CM: I think one of the interesting things — and why clothes in movies are so powerful — is the Annie Hall look is the result of Diane Keaton wearing the clothes. And it's her attitude, it's her ability as an actor. That's why actors are so appealing because they project something that attracts us, they kind of channel a feeling of the times or a type of character that allows us to live a story through them. So you and I wouldn't be the same in Annie's clothes as Diane Keaton: she creates this character, this persona, and the glamour of the persona that goes with it. I think that is very interesting because that is why fashion designers now turn to actors to make clothes live at premieres or at the Oscars. Because there's something intangible about the personality of that person that brings something extra to the clothes. I mean, clothes are just clothes until someone wears them. Actors, because it's their profession to project personality and to project story, kind of push those clothes into the stratosphere. And you want to own, as a person, a piece of that glamour. I know I do.

TCG: Do you see a blurring of the lines between costume designer and fashion designer, particularly when a fashion designer's work is used to define a character?

CM: I think that with extraordinary artists like Gaultier or Galiano or Thierry Mugler in their couture collections — which are the expressions of their individual visions — you certainly see themes and costumes and personas and characters explored through clothes. So I think you're right in saying that it's a blurring of those lines. Also, if you were doing a modern day show and you were actually buying clothes off the rack, that's a great debate. Who's designing the clothes if you buy a CK suit and put an actress in it? Are you the costume designer or is Calvin Klein? That is an interesting point of discussion. But I suppose it's about the eye that chooses the garment for that particular scene on that particular actor. I've had the pleasure of working with some extraordinary stylists in my time, and often it's difficult to explain to studios. They think it's a necessary actor's perk, but sort of meaningless. But when you meet someone who has that ability to sit through 500 collections and pick all that stuff, you are incredibly grateful for that person, because it's their editorial ability. It's about the collaborative aspect, that you somehow make a difference in the whole big alchemy that is the show.

TCG: A number of costume elements that you use in Moulin Rouge — corsets, for example — are still couture staples.

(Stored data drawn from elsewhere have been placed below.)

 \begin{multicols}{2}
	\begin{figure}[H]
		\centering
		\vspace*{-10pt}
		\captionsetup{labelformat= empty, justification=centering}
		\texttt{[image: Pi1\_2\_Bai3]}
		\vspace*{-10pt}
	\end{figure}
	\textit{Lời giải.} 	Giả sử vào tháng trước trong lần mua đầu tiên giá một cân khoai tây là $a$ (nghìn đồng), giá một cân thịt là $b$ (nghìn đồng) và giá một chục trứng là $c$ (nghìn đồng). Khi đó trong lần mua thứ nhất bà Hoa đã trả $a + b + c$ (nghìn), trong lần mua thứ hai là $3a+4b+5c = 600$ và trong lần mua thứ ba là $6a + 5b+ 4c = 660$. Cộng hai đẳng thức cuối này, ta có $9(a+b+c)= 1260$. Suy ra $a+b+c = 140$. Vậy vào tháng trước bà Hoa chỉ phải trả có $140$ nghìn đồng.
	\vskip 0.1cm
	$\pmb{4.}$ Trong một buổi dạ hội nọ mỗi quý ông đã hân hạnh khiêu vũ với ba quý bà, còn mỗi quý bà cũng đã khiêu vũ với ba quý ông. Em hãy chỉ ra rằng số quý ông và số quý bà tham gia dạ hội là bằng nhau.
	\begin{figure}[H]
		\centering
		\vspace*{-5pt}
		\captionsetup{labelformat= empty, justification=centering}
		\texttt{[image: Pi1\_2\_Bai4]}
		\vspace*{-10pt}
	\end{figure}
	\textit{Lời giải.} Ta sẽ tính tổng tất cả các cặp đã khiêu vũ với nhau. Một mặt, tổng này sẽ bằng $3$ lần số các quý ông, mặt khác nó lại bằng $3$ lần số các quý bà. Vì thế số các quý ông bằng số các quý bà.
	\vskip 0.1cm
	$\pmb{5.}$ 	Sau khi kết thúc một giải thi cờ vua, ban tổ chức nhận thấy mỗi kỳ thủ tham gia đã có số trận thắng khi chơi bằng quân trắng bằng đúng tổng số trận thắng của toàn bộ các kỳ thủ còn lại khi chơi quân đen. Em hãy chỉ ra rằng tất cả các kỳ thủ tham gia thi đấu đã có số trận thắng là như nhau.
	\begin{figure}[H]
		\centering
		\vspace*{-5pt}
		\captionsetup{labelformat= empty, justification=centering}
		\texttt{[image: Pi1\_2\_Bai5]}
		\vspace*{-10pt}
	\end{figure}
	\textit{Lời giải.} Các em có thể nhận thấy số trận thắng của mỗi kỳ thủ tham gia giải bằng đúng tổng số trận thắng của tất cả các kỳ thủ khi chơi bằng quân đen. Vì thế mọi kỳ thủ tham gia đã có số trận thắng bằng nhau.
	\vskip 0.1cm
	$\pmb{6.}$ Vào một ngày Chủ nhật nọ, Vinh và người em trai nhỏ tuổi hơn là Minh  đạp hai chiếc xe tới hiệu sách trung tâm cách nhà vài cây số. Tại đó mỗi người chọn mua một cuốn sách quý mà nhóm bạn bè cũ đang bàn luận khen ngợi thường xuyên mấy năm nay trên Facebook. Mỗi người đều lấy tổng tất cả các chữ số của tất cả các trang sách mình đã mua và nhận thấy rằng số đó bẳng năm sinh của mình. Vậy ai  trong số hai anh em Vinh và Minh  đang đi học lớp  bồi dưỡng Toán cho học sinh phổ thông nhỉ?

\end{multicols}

But is there anything that you and Angus designed that might cross over to the runway?

CM: I certainly think that if the movie’s influential in any way, it's to a large degree from the effect of the personality that Nicole [Kidman] projects in the clothes. [Before an all-important rendezvous] she’s in this fabulous red dress and it’s meant to be the most spectacular dress in the show, and you’re focused on it and trying to make it work perfectly that it’s always a little bit off. But then in the movie, she turns around and says, 'How do I look?' And you say, 'Pretty damn fine, actually.' That is why the power of the clothes in Moulin Rouge will have an effect, because of the personality of the actor that imbues something into a garment which, at the end of the day, is only a red dress.

TCG: So your actors get a say in what they wear onscreen?

CM: With every actor in this movie, and every other movie I've worked on with Baz, every actor has input into how their costume's developed, what they wear in what scene. Because ultimately, the clothes are on a hanger, they're just clothes. It's the actors that make them come alive.

TCG: Does being a costume designer affect the way you dress?

CM: Baz will often say to me, 'Why are you wearing that outfit?' Or question a choice of my own in my life, and I realize it's a place of attitude. I'm thinking, 'I look like Carole Lombard in 1935,' and of course I don't, but in my mind I'm in that place. How many times do you go and get a garment out of the wardrobe and you put it on, and it's a state of mind thing. And if you've got the panache in than moment to carry it off, it looks great. But two hours later if you weren't in the same state of mind, you wouldn't have it.